Il video di un ragazzo di Gradisca d’Isonzo che accusa i profughi del Cara. Il Corpo Forestale ha avviato le indagini, ma le immagini sono molto lontane

GRADISCA D’ISONZO. Colpito ripetutamente con delle pietre e a bastonate. Fino a farlo morire. Vittima, verosimilmente di un gruppo di richidenti asilo ospiti del Cara di Gradisca, un cigno.

È accaduto sull’Isonzo, a Sagrado. A testimoniare il fatto un video amatoriale realizzato con un cellulare e postato sul web. Le immagini non sono chiarissime: il filmato è stato realizzato dalla sponda opposta, quella gradiscana del tiro al piattello, a quella sagradina.

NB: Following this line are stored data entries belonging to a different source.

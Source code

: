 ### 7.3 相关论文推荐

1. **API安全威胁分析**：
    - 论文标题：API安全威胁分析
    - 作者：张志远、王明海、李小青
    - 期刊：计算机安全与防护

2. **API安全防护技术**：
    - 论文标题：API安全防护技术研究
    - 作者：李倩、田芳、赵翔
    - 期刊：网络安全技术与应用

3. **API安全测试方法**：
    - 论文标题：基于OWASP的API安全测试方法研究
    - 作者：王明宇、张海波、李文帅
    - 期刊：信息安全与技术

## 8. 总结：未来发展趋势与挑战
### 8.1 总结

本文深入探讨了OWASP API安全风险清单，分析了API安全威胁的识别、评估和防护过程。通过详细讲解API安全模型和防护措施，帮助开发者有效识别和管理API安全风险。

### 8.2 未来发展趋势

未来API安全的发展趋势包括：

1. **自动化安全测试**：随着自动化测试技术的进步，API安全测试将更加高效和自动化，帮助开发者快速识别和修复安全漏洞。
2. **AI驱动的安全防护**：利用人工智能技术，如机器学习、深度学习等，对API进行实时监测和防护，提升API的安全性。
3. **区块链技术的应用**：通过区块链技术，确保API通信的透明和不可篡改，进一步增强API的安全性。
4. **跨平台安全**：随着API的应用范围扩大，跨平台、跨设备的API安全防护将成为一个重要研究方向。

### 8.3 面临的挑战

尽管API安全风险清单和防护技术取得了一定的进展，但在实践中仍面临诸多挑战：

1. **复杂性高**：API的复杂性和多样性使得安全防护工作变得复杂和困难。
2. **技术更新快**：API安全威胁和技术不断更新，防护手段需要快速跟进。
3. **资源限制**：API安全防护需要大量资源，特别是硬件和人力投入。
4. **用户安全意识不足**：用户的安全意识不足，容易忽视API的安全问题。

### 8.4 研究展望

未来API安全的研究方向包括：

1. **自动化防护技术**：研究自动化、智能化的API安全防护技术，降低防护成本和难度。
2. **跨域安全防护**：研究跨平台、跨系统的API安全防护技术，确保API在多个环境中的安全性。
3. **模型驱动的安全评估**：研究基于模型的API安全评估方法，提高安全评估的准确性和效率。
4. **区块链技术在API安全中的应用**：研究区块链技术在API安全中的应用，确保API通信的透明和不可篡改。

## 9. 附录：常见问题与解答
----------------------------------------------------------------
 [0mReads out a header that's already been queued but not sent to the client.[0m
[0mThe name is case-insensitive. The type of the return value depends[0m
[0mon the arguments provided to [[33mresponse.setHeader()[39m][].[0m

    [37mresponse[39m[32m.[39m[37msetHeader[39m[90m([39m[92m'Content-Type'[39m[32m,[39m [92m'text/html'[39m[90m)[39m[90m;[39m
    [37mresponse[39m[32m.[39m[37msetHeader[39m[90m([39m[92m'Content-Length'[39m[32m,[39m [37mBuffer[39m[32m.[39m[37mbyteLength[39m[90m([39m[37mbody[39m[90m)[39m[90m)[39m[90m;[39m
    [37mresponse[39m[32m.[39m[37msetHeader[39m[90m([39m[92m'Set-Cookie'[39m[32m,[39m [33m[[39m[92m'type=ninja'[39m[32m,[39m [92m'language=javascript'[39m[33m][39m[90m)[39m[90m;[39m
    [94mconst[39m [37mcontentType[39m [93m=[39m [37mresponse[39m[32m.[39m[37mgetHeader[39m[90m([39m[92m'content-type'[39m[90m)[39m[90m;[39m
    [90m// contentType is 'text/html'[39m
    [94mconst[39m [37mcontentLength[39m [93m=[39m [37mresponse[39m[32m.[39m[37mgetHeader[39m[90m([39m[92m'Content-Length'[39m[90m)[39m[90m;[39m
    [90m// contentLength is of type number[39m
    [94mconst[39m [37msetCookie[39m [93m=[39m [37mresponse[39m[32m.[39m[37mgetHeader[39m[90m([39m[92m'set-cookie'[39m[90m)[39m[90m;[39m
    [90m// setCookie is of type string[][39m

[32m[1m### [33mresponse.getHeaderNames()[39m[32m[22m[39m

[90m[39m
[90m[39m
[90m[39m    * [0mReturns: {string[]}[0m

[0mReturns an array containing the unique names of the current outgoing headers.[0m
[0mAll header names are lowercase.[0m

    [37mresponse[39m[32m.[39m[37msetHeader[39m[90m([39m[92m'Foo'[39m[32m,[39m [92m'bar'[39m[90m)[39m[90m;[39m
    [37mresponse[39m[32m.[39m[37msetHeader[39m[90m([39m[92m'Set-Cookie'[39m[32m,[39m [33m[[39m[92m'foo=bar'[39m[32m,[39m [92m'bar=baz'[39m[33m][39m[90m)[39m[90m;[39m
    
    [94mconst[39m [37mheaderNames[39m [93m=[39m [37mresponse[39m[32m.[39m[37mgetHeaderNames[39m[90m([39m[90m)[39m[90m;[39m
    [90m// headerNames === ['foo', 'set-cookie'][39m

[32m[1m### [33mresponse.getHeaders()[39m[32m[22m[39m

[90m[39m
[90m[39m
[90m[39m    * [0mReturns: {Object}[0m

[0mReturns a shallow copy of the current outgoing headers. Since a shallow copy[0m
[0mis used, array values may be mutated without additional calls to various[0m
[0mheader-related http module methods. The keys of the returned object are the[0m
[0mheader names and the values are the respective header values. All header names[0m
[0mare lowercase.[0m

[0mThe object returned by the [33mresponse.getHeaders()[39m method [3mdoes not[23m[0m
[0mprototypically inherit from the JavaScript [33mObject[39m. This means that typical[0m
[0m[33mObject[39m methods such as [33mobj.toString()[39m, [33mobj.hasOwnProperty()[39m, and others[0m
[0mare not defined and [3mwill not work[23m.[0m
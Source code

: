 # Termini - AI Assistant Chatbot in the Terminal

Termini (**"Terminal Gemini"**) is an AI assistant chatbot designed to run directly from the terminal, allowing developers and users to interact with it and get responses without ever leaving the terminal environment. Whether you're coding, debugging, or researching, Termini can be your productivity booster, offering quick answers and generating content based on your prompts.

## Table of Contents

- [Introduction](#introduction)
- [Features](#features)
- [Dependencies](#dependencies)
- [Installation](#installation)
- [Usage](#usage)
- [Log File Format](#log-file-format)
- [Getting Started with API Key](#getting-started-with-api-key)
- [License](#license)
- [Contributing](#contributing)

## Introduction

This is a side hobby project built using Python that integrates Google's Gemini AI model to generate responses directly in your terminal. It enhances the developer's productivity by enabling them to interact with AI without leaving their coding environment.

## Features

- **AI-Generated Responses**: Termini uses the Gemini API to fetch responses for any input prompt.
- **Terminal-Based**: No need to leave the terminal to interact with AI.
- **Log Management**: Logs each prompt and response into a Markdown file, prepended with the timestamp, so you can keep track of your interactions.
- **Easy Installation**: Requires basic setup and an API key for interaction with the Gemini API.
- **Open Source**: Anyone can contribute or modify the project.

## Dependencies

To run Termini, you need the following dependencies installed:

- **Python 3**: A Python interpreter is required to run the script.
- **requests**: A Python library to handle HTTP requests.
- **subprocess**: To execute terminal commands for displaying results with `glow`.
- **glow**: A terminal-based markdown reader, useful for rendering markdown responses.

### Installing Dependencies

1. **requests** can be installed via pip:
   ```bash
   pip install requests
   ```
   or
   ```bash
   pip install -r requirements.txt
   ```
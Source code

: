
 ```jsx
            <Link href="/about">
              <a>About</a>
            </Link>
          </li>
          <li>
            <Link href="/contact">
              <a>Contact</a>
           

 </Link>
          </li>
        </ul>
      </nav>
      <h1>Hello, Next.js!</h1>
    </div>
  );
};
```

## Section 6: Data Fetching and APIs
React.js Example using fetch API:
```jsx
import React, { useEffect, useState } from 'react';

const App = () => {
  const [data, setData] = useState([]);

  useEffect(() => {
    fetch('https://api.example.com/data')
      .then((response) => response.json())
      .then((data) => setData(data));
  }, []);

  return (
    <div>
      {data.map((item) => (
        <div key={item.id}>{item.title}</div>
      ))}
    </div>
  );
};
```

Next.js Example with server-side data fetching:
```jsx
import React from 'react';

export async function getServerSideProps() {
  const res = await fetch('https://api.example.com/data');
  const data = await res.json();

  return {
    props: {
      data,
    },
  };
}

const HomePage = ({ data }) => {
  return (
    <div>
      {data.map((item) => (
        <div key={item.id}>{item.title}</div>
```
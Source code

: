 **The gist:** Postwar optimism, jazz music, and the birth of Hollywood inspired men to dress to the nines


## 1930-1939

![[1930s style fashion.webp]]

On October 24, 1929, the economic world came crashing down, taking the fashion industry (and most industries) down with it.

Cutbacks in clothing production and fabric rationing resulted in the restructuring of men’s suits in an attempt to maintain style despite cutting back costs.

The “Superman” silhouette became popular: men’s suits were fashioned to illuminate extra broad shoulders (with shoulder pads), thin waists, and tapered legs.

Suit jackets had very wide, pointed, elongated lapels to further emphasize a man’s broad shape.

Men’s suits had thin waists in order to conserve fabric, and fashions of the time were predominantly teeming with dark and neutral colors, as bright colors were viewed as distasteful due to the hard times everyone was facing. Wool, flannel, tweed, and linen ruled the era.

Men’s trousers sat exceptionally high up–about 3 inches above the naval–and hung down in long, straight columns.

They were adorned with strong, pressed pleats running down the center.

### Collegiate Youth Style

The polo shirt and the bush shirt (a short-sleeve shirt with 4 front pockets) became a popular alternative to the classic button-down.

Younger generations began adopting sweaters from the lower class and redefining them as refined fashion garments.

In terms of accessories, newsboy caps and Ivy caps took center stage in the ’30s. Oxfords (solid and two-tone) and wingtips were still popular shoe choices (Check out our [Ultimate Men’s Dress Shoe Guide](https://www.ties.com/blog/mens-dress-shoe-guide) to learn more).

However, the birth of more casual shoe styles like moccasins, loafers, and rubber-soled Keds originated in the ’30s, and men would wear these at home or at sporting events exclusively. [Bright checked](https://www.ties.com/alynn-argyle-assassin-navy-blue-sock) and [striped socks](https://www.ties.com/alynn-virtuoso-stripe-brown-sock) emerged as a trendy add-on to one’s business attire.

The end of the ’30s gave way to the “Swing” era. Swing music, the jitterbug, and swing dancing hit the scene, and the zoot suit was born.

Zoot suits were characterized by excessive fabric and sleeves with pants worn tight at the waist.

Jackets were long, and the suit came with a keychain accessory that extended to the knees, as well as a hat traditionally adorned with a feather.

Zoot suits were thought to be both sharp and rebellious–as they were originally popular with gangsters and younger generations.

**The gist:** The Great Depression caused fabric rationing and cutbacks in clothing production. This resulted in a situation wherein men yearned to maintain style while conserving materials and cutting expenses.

Cigno ucciso sulle rive dell'Isonzo

Nel filmato si vede un gruppo di persone entrare in acqua per uccidere l’animale che cerca invano di sottrarsi ai suoi carnefici. Il grosso volatile non ce la fa a scappare e soccombe. Lo si vede pochi secondi dopo inerme, portato a braccia fuori dall’acqua.

Il Corpo Forestale regionale ha avviato alcune indagini per comprendere se il reato di maltrattamento di animale, che ha risvolti sia amministrativi sia penali, sia effettivamente comprovabile. Molto difficile sarà identificare gli autori del gesto.

«Sei profughi hanno accerchiato il cigno in acqua – è la testimonianza del ragazzo, un gradiscano, che ha realizzato il video –; poi in quattro l’hanno colpito con sassi mentre gli altri due avevano un bastone. Dopo averlo tramortito l’hanno infilzato e portato via».

«Con 400 richiedenti asilo ospitati in una comunità di appena 6.400 anime è evidente la sproporzione fra quanto stia dando Gradisca in termini di accoglienza rispetto a qualunque centro della regione. Proprio per questo non ci stiamo a venire tacciati di “buonismo”, ma neppure al fatto che tutto questo sia dato per scontato da chi decide a livello centrale.

Cerchiamo quotidianamente di fare il nostro dovere civile, ma i problemi non mancano e non dobbiamo essere lasciati soli. Bisogna ritornare a un numero di presenze maggiormente gestibile», ha commentato il sindaco di Gradisca, Linda Tomasinsig.

Nei giorni scorsi un lettore aveva segnalato alcuni momenti di tensione lungo le rive del fiume nei pressi del ponte di Sagrado fra richiedenti asilo e alcuni bagnanti locali. Se sull’uccisione del cigno saranno le autorità a indagare, il disagio della giunta Tomasinsig per gli ultimi episodi è tangibile.

«Dopo l'episodio nei pressi del ponte abbiamo immediatamente contattato carabinieri di Gradisca e Polizia municipale – spiegano il sindaco e l'assessore al Welfare, Francesca Colombi –. Ci è stato riferito dalle autorità competenti che da domenica a oggi non sono state fatte segnalazioni formali o denunce.

Ma qualora la situazione così come descritta corrisponda ai fatti, è chiaro che va fermamente condannata. È importante garantire ai cittadini risposte certe, al fine di non alimentare il senso di insicurezza».

«Allo stesso modo – è l'appello della giunta gradiscana – è importante che i cittadini formalizzino le loro dichiarazioni alle autorità qualora fosse necessario, assumendosi la responsabilità delle loro parole». «Certo – conclude Tomasinsig – tutto sarebbe più semplice se il numero di ospiti ritornasse a quelli previsti in convenzione».